### Description of the task
Throughout the listing that follows, find each line with the word "keyframes" and copy it.

### Material shown
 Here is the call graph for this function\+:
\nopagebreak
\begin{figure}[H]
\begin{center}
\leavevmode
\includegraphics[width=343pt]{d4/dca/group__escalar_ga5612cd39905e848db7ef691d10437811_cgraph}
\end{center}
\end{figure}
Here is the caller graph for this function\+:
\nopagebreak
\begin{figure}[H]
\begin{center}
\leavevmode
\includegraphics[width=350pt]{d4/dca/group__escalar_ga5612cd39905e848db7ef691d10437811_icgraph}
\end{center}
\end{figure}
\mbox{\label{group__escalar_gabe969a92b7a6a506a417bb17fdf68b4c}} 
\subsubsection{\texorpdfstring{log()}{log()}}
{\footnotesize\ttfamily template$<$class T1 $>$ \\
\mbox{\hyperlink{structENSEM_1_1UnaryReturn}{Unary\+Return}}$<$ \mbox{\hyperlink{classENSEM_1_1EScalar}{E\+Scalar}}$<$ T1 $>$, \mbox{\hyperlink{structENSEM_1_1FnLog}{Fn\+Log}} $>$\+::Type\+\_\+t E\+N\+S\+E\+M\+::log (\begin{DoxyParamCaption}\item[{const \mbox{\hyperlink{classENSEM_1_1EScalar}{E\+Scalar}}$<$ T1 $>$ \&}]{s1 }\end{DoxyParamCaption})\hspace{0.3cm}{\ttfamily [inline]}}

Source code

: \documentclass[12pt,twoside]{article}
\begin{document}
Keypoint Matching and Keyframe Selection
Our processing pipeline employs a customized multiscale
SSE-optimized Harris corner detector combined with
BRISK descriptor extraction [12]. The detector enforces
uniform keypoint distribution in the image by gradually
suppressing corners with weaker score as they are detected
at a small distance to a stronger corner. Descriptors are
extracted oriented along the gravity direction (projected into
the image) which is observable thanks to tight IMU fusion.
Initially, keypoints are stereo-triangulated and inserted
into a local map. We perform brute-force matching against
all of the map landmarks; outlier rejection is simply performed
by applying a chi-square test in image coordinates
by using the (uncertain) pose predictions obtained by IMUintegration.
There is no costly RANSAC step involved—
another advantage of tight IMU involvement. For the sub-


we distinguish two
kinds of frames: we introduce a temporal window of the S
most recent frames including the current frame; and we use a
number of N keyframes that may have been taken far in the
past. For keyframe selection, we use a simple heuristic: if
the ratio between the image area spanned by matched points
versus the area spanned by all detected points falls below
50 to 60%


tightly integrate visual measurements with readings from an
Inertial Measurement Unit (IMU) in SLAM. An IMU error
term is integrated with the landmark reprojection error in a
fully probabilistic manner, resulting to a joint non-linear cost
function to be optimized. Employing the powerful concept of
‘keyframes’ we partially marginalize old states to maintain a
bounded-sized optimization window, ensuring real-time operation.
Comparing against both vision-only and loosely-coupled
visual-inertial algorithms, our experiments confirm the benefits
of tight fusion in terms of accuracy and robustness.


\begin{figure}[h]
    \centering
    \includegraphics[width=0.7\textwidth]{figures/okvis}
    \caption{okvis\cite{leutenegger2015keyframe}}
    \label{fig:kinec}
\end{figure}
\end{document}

### Result
number of N keyframes that may have been taken far in the
‘keyframes’ we partially marginalize old states to maintain a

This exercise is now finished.